Build 5 builds the WAL from scratch (chapter 21) and shows the exact sequence: write→WAL→fsync→memtable, flush→SSTable→fsync→drop WAL segment. For this chapter, it is enough to know that the flush sits inside a larger durability loop and the flush's own fsync is just one link in that chain.
Where this leads next
You now have the three parts of a working LSM-tree write path: an in-memory sorted memtable that absorbs writes, a flush that turns the memtable into an SSTable, and a stack of SSTables on disk. What you do not yet have is a coherent read across all of them.
A get(key) in this design must check:
- The active memtable (might have the newest value).
- The frozen memtable, if any (slightly older, still in RAM).
- Each SSTable on disk, from newest to oldest, stopping at the first hit.
That is the topic of the next chapter — the read path. The subtlety is not the algorithm itself (which is a four-line loop) but the efficiency: if you have a hundred SSTables and the key you want lives only in the newest memtable, you do not want to open and probe all hundred files. Bloom filters (chapter 16) are the fix, and they turn what looks like an O(n) file-scan into a ~1-file probe with negligible false-positive cost.
For now, though, take a moment with what you have built. A memtable plus a flush plus an SSTable reader is already a working key-value store. It handles more data than RAM. It survives restarts (once the WAL arrives in Build 5). It serves range queries cheaply. And the write path is a single O(\log n) insert plus an occasional background flush — the cheapest write path any durable database can offer.
Fifty lines of flush code bridged the biggest gap in chapter 12's design: how do you keep a file sorted while accepting random writes? Answer: you don't — you sort the writes in RAM, batch them up, and transcribe them to disk in order. The flush is the transcription. The sparse index from chapter 12 sits at the tail of every file the flush produces. The merge from the same chapter is what will later combine the files the flush keeps producing.
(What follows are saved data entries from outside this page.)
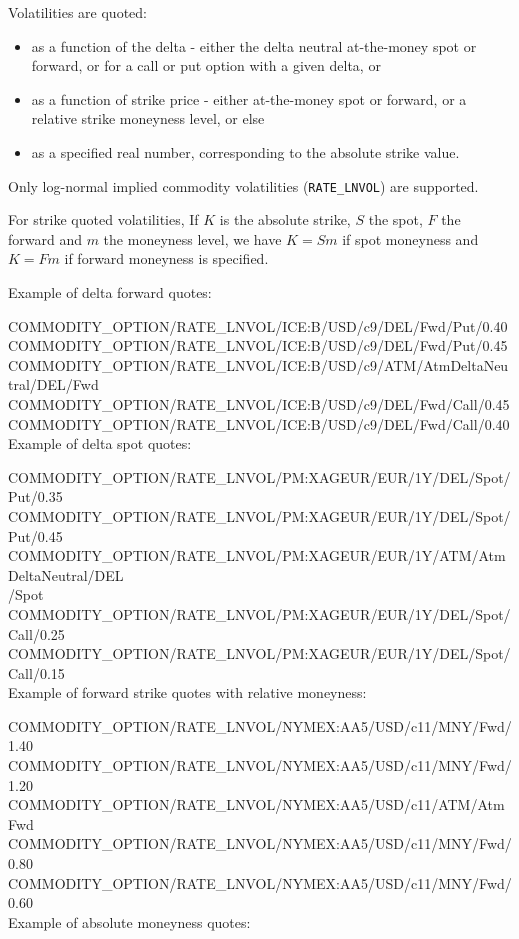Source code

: Volatilities are quoted:
\begin{itemize}
\item as a function of the delta - either the delta neutral at-the-money spot or forward, or for a call or put option with a given delta, or
\item as a function of strike price - either at-the-money spot or forward, or a  relative strike moneyness level, or else
\item as a specified real number, corresponding to the absolute strike value.
\end{itemize}
 Only log-normal implied commodity volatilities ({\tt RATE\_LNVOL}) are supported.

For strike quoted volatilities, If $K$ is the absolute strike, $S$ the spot, $F$ the forward and $m$ the moneyness level, we have $K=Sm$ if spot
moneyness and $K=Fm$ if forward moneyness is specified.

\medskip
Example of delta forward quotes:

COMMODITY\_OPTION/RATE\_LNVOL/ICE:B/USD/c9/DEL/Fwd/Put/0.40\\
COMMODITY\_OPTION/RATE\_LNVOL/ICE:B/USD/c9/DEL/Fwd/Put/0.45\\
COMMODITY\_OPTION/RATE\_LNVOL/ICE:B/USD/c9/ATM/AtmDeltaNeutral/DEL/Fwd\\
COMMODITY\_OPTION/RATE\_LNVOL/ICE:B/USD/c9/DEL/Fwd/Call/0.45\\
COMMODITY\_OPTION/RATE\_LNVOL/ICE:B/USD/c9/DEL/Fwd/Call/0.40\\
\medskip
Example of delta spot quotes:

COMMODITY\_OPTION/RATE\_LNVOL/PM:XAGEUR/EUR/1Y/DEL/Spot/Put/0.35\\
COMMODITY\_OPTION/RATE\_LNVOL/PM:XAGEUR/EUR/1Y/DEL/Spot/Put/0.45\\
COMMODITY\_OPTION/RATE\_LNVOL/PM:XAGEUR/EUR/1Y/ATM/AtmDeltaNeutral/DEL\\/Spot\\
COMMODITY\_OPTION/RATE\_LNVOL/PM:XAGEUR/EUR/1Y/DEL/Spot/Call/0.25\\
COMMODITY\_OPTION/RATE\_LNVOL/PM:XAGEUR/EUR/1Y/DEL/Spot/Call/0.15\\
\medskip
Example of forward strike quotes with relative moneyness:

COMMODITY\_OPTION/RATE\_LNVOL/NYMEX:AA5/USD/c11/MNY/Fwd/1.40\\
COMMODITY\_OPTION/RATE\_LNVOL/NYMEX:AA5/USD/c11/MNY/Fwd/1.20\\
COMMODITY\_OPTION/RATE\_LNVOL/NYMEX:AA5/USD/c11/ATM/AtmFwd\\
COMMODITY\_OPTION/RATE\_LNVOL/NYMEX:AA5/USD/c11/MNY/Fwd/0.80\\
COMMODITY\_OPTION/RATE\_LNVOL/NYMEX:AA5/USD/c11/MNY/Fwd/0.60	\\
\medskip
Example of absolute moneyness quotes:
Everything clicks together, and Build 3's machine is almost complete.
References
- Sanjay Ghemawat and Jeff Dean, LevelDB Implementation Notes — describes the block-aligned SSTable layout, footer-at-the-tail design, and the
tmp + fsync + renameatomic-publish pattern used for new table files. github.com/google/leveldb/blob/main/doc/impl.md. - Fay Chang et al., Bigtable: A Distributed Storage System for Structured Data (OSDI 2006) — §4 introduces the memtable/SSTable split and the flush operation. research.google.
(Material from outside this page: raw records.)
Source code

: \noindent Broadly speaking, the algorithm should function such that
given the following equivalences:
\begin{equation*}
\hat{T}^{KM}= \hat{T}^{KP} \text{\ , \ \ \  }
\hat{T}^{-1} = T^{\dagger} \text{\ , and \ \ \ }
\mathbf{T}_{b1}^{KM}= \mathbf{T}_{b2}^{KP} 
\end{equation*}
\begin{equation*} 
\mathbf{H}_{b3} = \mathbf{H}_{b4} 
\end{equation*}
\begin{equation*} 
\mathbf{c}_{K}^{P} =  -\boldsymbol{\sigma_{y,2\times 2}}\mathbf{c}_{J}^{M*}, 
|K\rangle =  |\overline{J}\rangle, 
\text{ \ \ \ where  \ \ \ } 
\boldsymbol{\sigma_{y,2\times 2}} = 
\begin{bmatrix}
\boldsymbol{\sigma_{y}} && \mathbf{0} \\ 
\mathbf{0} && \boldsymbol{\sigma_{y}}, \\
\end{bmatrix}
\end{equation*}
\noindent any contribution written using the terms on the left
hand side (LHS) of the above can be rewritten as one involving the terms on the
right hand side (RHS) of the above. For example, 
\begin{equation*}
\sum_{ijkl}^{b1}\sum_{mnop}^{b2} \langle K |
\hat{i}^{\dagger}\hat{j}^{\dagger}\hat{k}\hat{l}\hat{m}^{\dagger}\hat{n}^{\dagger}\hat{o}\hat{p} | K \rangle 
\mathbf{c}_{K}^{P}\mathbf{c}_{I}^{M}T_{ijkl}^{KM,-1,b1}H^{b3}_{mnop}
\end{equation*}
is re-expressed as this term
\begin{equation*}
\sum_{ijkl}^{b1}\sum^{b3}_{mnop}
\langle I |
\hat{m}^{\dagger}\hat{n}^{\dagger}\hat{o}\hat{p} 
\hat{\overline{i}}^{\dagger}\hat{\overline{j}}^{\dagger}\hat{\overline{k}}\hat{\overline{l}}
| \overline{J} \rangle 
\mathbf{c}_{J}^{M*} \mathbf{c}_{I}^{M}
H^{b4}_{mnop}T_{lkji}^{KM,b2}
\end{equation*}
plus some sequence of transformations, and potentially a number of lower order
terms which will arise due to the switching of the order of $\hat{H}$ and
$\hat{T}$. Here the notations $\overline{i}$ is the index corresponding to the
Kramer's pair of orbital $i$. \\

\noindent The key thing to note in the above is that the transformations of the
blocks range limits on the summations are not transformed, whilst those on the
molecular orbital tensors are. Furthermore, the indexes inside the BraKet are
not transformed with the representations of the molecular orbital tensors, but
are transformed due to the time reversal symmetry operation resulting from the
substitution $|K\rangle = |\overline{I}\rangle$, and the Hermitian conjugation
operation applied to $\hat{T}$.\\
- Pillai et al., All File Systems Are Not Created Equal: On the Complexity of Crafting Crash-Consistent Applications (OSDI 2014) — empirical study of how real applications get the
fsync/renameordering wrong and what filesystems guarantee. usenix.org. - Siying Dong et al., Optimizing Space Amplification in RocksDB (CIDR 2017) — discusses memtable sizing, flush policies, and the interaction between flushes and compactions in production. cidrdb.org.
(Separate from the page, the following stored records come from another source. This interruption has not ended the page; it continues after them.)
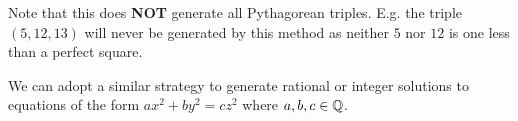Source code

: Note that this does \textbf{NOT} generate all Pythagorean triples. E.g. the triple
$(5,12,13)$ will never be generated by this method as neither $5$ nor $12$ is one
less than a perfect square.
\vspace{1ex}

We can adopt a similar strategy to generate rational or integer solutions to
equations of the form $ax^2+by^2=cz^2$ where $a,b,c\in\mathbb{Q}$.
- Martin Kleppmann, Designing Data-Intensive Applications (O'Reilly, 2017), Ch. 3 — walks through the full memtable→flush→SSTable lifecycle with the same shape as this chapter. dataintensive.net.
- Avinash Lakshman and Prashant Malik, Cassandra — A Decentralized Structured Storage System (LADIS 2009) — §5.1 describes Cassandra's memtable-flush mechanism and the immutable-memtable pool that motivates the active/frozen split. cassandra.apache.org.